▶ [YOUR GOAL] Copy each line of the listing where the word "translate" can be found.

▶ [INPUT DATA]
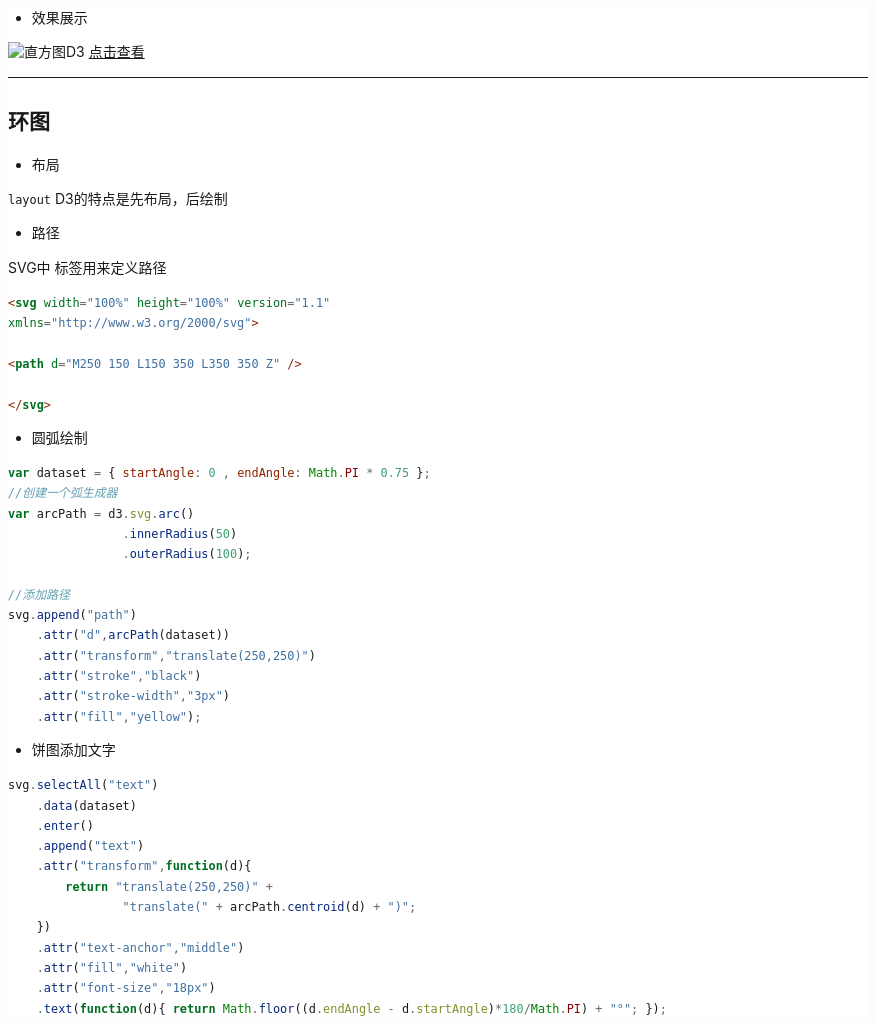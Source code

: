 - 效果展示

![直方图D3](https://github.com/Soulmate7/DataVisualization/raw/master/image/直方图D3.png)
[点击查看](http://47.93.252.206:8080/div2021/HistogramByD3.html)

---

## 环图

- 布局

`layout`
D3的特点是先布局，后绘制 

- 路径

SVG中<path> 标签用来定义路径
``` html
<svg width="100%" height="100%" version="1.1"
xmlns="http://www.w3.org/2000/svg">

<path d="M250 150 L150 350 L350 350 Z" />

</svg>
```

- 圆弧绘制

``` javascript
var dataset = { startAngle: 0 , endAngle: Math.PI * 0.75 };
//创建一个弧生成器
var arcPath = d3.svg.arc()
				.innerRadius(50)
				.outerRadius(100);

//添加路径
svg.append("path")
	.attr("d",arcPath(dataset))	
	.attr("transform","translate(250,250)")
	.attr("stroke","black")
	.attr("stroke-width","3px")
	.attr("fill","yellow");
```

- 饼图添加文字

``` javascript
svg.selectAll("text")
	.data(dataset)
	.enter()
	.append("text")
	.attr("transform",function(d){
		return "translate(250,250)" + 
				"translate(" + arcPath.centroid(d) + ")";
	})
	.attr("text-anchor","middle")
	.attr("fill","white")
	.attr("font-size","18px")
	.text(function(d){ return Math.floor((d.endAngle - d.startAngle)*180/Math.PI) + "°"; });
```
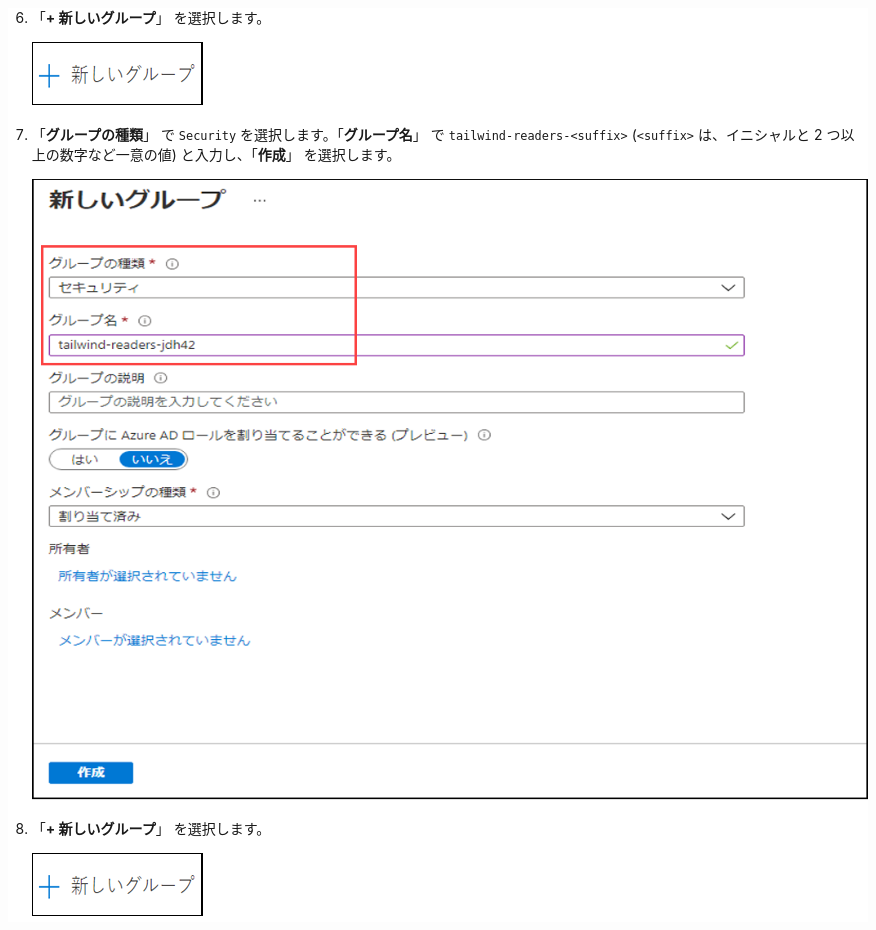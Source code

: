 
6. 「**+ 新しいグループ**」 を選択します。

    ![「新しいグループ」 ボタン。](media/new-group.png "New group")

7. 「**グループの種類**」 で `Security` を選択します。「**グループ名**」 で `tailwind-readers-<suffix>` (`<suffix>` は、イニシャルと 2 つ以上の数字など一意の値) と入力し、「**作成**」 を選択します。

    ![説明されたようにフォームが設定されています。](media/new-group-readers.png "New Group")

8. 「**+ 新しいグループ**」 を選択します。

    ![「新しいグループ」 ボタン。](media/new-group.png "New group")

▶ [RESPONSE TO THE EXERCISE]
	.attr("transform","translate(250,250)")
		return "translate(250,250)" + 
				"translate(" + arcPath.centroid(d) + ")";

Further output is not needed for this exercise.